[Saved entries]
______

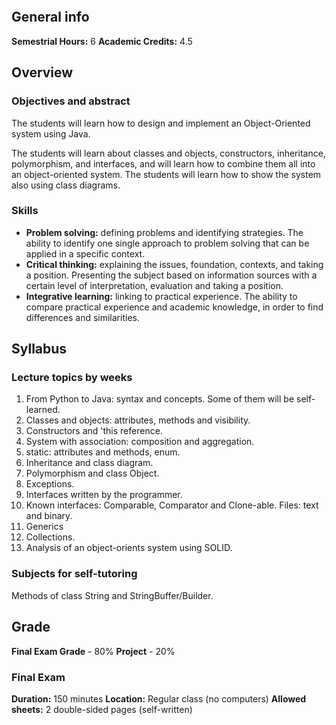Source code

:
 ```table-of-contents
```
## General info
**Semestrial Hours:** 6
**Academic Credits:** 4.5
## Overview
### Objectives and abstract
The students will learn how to design and implement an Object-Oriented system using Java.

The students will learn about classes and objects, constructors, inheritance, polymorphism, and interfaces,
and will learn how to combine them all into an object-oriented system.
The students will learn how to show the system also using class diagrams.
### Skills
- **Problem solving:** defining problems and identifying strategies. The ability to identify one single
approach to problem solving that can be applied in a specific context.
- **Critical thinking:** explaining the issues, foundation, contexts, and taking a position. Presenting the
subject based on information sources with a certain level of interpretation, evaluation and taking a
position.
- **Integrative learning:** linking to practical experience. The ability to compare practical experience and
academic knowledge, in order to find differences and similarities.
## Syllabus
### Lecture topics by weeks
1. From Python to Java: syntax and concepts. Some of them will be self-learned.
2. Classes and objects: attributes, methods and visibility.
3. Constructors and 'this reference.
4. System with association: composition and aggregation.
5. static: attributes and methods, enum.
6.  Inheritance and class diagram.
7.  Polymorphism and class Object.
8.  Exceptions.
9. Interfaces written by the programmer.
10. Known interfaces: Comparable, Comparator and Clone-able. Files: text and binary.
11.  Generics
12.  Collections.
13.  Analysis of an object-orients system using SOLID.
### Subjects for self-tutoring
Methods of class String and StringBuffer/Builder.
## Grade
**Final Exam Grade** - 80%
**Project** - 20%
### Final Exam
**Duration:** 150 minutes
**Location:** Regular class (no computers)
**Allowed sheets:** 2 double-sided pages (self-written)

______

No pictures should appear in the copy, which holds exactly the lines from the first line of the data through the line with "and will learn" and nothing else.

Source code

:
 ```table-of-contents
```
## General info
**Semestrial Hours:** 6
**Academic Credits:** 4.5
## Overview
### Objectives and abstract
The students will learn how to design and implement an Object-Oriented system using Java.

The students will learn about classes and objects, constructors, inheritance, polymorphism, and interfaces,
and will learn how to combine them all into an object-oriented system.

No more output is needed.